*TASK*. Word for word, repeat the lines of the records from the first line up to and including the line that contains "After creating the", passing over any pictures.

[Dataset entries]
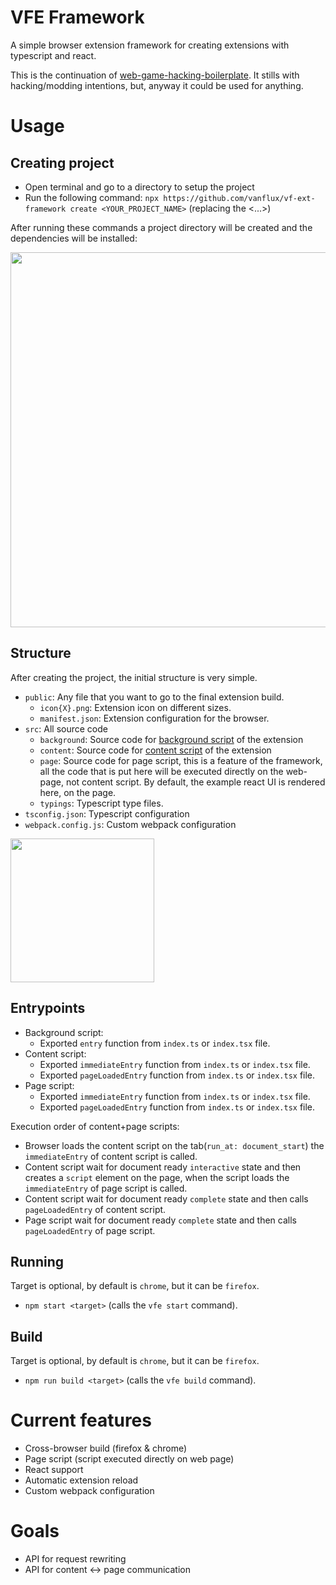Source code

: # VFE Framework

A simple browser extension framework for creating extensions with typescript and react.

This is the continuation of [web-game-hacking-boilerplate](https://github.com/vanflux/web-game-hacking-boilerplate). It stills with hacking/modding intentions, but, anyway it could be used for anything.

# Usage

## Creating project

- Open terminal and go to a directory to setup the project
- Run the following command: `npx https://github.com/vanflux/vf-ext-framework create <YOUR_PROJECT_NAME>` (replacing the <...>)

After running these commands a project directory will be created and the dependencies will be installed:

<image src="docs/images/usage-npx.png" width="600"></image>

## Structure

After creating the project, the initial structure is very simple.

- `public`: Any file that you want to go to the final extension build.
  - `icon{X}.png`: Extension icon on different sizes.
  - `manifest.json`: Extension configuration for the browser.
- `src`: All source code
  - `background`: Source code for [background script](https://developer.mozilla.org/en-US/docs/Mozilla/Add-ons/WebExtensions/Background_scripts) of the extension
  - `content`: Source code for [content script](https://developer.mozilla.org/en-US/docs/Mozilla/Add-ons/WebExtensions/Content_scripts) of the extension
  - `page`: Source code for page script, this is a feature of the framework, all the code that is put here will be executed directly on the web-page, not content script. By default, the example react UI is rendered here, on the page.
  - `typings`: Typescript type files.
- `tsconfig.json`: Typescript configuration
- `webpack.config.js`: Custom webpack configuration

<image src="docs/images/usage-project-dir-struct.png" width="230"></image>

## Entrypoints

- Background script:
  - Exported `entry` function from `index.ts` or `index.tsx` file.
- Content script:
  - Exported `immediateEntry` function from `index.ts` or `index.tsx` file.
  - Exported `pageLoadedEntry` function from `index.ts` or `index.tsx` file.
- Page script:
  - Exported `immediateEntry` function from `index.ts` or `index.tsx` file.
  - Exported `pageLoadedEntry` function from `index.ts` or `index.tsx` file.

Execution order of content+page scripts:

- Browser loads the content script on the tab(`run_at: document_start`) the `immediateEntry` of content script is called.
- Content script wait for document ready `interactive` state and then creates a `script` element on the page, when the script loads the `immediateEntry` of page script is called.
- Content script wait for document ready `complete` state and then calls `pageLoadedEntry` of content script.
- Page script wait for document ready `complete` state and then calls `pageLoadedEntry` of page script.

## Running

Target is optional, by default is `chrome`, but it can be `firefox`.

- `npm start <target>` (calls the `vfe start` command).

## Build

Target is optional, by default is `chrome`, but it can be `firefox`.

- `npm run build <target>` (calls the `vfe build` command).

# Current features

- Cross-browser build (firefox & chrome)
- Page script (script executed directly on web page)
- React support
- Automatic extension reload
- Custom webpack configuration

# Goals

- API for request rewriting
- API for content <-> page communication
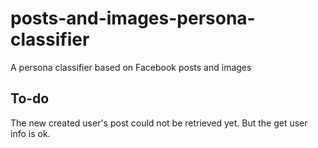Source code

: # posts-and-images-persona-classifier
A persona classifier based on Facebook posts and images

## To-do
The new created user's post could not be retrieved yet. But the get user info is ok.
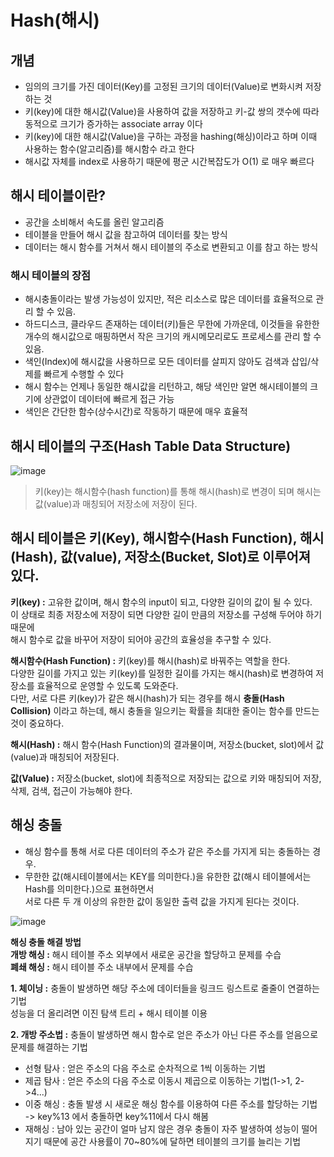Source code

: # Hash(해시)
## 개념
- 임의의 크기를 가진 데이터(Key)를 고정된 크기의 데이터(Value)로 변화시켜 저장하는 것
- 키(key)에 대한 해시값(Value)을 사용하여 값을 저장하고 키-값 쌍의 갯수에 따라 동적으로 크기가 증가하는 associate array 이다 
- 키(key)에 대한 해시값(Value)을 구하는 과정을 hashing(해싱)이라고 하며 이때 사용하는 함수(알고리즘)를 해시함수 라고 한다
- 해시값 자체를 index로 사용하기 때문에 평군 시간복잡도가 O(1) 로 매우 빠르다

## 해시 테이블이란?
- 공간을 소비해서 속도를 올린 알고리즘
- 테이블을 만들어 해시 값을 참고하여 데이터를 찾는 방식
- 데이터는 해시 함수를 거쳐서 해시 테이블의 주소로 변환되고 이를 참고 하는 방식

### 해시 테이블의 장점
- 해시충돌이라는 발생 가능성이 있지만, 적은 리소스로 많은 데이터를 효율적으로 관리 할 수 있음.
- 하드디스크, 클라우드 존재하는 데이터(키)들은 무한에 가까운데, 이것들을 유한한 개수의 해시값으로 매핑하면서 작은 크기의 캐시메모리로도 프로세스를 관리 할 수 있음.
- 색인(Index)에 해시값을 사용하므로 모든 데이터를 살피지 않아도 검색과 삽입/삭제를 빠르게 수행할 수 있다
- 해시 함수는 언제나 동일한 해시값을 리턴하고, 해당 색인만 알면 해시테이블의 크기에 상관없이 데이터에 빠르게 접근 가능
- 색인은 간단한 함수(상수시간)로 작동하기 때문에 매우 효율적

## 해시 테이블의 구조(Hash Table Data Structure)
![image](https://user-images.githubusercontent.com/78263702/121074529-f0cd0f00-c80e-11eb-893e-32ba1820887f.png)
>키(key)는 해시함수(hash function)를 통해 해시(hash)로 변경이 되며 해시는 값(value)과 매칭되어 저장소에 저장이 된다.  
  

## 해시 테이블은 키(Key), 해시함수(Hash Function), 해시(Hash), 값(value), 저장소(Bucket, Slot)로 이루어져 있다.
**키(key) :** 고유한 값이며, 해시 함수의 input이 되고, 다양한 길이의 값이 될 수 있다.   
이 상태로 최종 저장소에 저장이 되면 다양한 길이 만큼의 저장소를 구성해 두어야 하기 때문에   
해시 함수로 값을 바꾸어 저장이 되어야 공간의 효율성을 추구할 수 있다.

**해시함수(Hash Function) :** 키(key)를 해시(hash)로 바꿔주는 역할을 한다.   
다양한 길이를 가지고 있는 키(key)를 일정한 길이를 가지는 해시(hash)로 변경하여 저장소를 효율적으로 운영할 수 있도록 도와준다.   
다만, 서로 다른 키(key)가 같은 해시(hash)가 되는 경우를 해시 **충돌(Hash Collision)** 이라고 하는데, 해시 충돌을 일으키는 확률을 최대한 줄이는 함수를 만드는 것이 중요하다.

**해시(Hash) :** 해시 함수(Hash Function)의 결과물이며, 저장소(bucket, slot)에서 값(value)과 매칭되어 저장된다.

**값(Value) :** 저장소(bucket, slot)에 최종적으로 저장되는 값으로 키와 매칭되어 저장, 삭제, 검색, 접근이 가능해야 한다.


## 해싱 충돌
- 해싱 함수를 통해 서로 다른 데이터의 주소가 같은 주소를 가지게 되는 충돌하는 경우.  
- 무한한 값(해시테이블에서는 KEY를 의미한다.)을 유한한 값(해시 테이블에서는 Hash를 의미한다.)으로 표현하면서   
서로 다른 두 개 이상의 유한한 값이 동일한 출력 값을 가지게 된다는 것이다.

![image](https://user-images.githubusercontent.com/78263702/121077957-45728900-c813-11eb-8ef2-0d72439a1b24.png)


**해싱 충돌 해결 방법**   
**개방 해싱 :** 해시 테이블 주소 외부에서 새로운 공간을 할당하고 문제를 수습   
**폐쇄 해싱 :** 해시 테이블 주소 내부에서 문제를 수습   

**1. 체이닝 :** 충돌이 발생하면 해당 주소에 데이터들을 링크드 링스트로 줄줄이 연결하는 기법   
    성능을 더 올리려면 이진 탐색 트리 + 해시 테이블 이용

**2. 개방 주소법 :** 충돌이 발생하면 해시 함수로 얻은 주소가 아닌 다른 주소를 얻음으로 문제를 해결하는 기법
- 선형 탐사 : 얻은 주소의 다음 주소로 순차적으로 1씩 이동하는 기법
- 제곱 탐사 : 얻은 주소의 다음 주소로 이동시 제곱으로 이동하는 기법(1->1, 2->4...)
- 이중 해싱 : 충돌 발생 시 새로운 해싱 함수를 이용하여 다른 주소를 할당하는 기법  
-> key%13 에서 충돌하면 key%11에서 다시 해봄
- 재해싱 : 남아 있는 공간이 얼마 남지 않은 경우 충돌이 자주 발생하여 성능이 떨어지기 때문에 공간 사용률이 70~80%에 달하면 테이블의 크기를 늘리는 기법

*ANSWER FOR THIS EXERCISE*.
Source code

: # VFE Framework

A simple browser extension framework for creating extensions with typescript and react.

This is the continuation of [web-game-hacking-boilerplate](https://github.com/vanflux/web-game-hacking-boilerplate). It stills with hacking/modding intentions, but, anyway it could be used for anything.

# Usage

## Creating project

- Open terminal and go to a directory to setup the project
- Run the following command: `npx https://github.com/vanflux/vf-ext-framework create <YOUR_PROJECT_NAME>` (replacing the <...>)

After running these commands a project directory will be created and the dependencies will be installed:

<image src="docs/images/usage-npx.png" width="600"></image>

## Structure

After creating the project, the initial structure is very simple.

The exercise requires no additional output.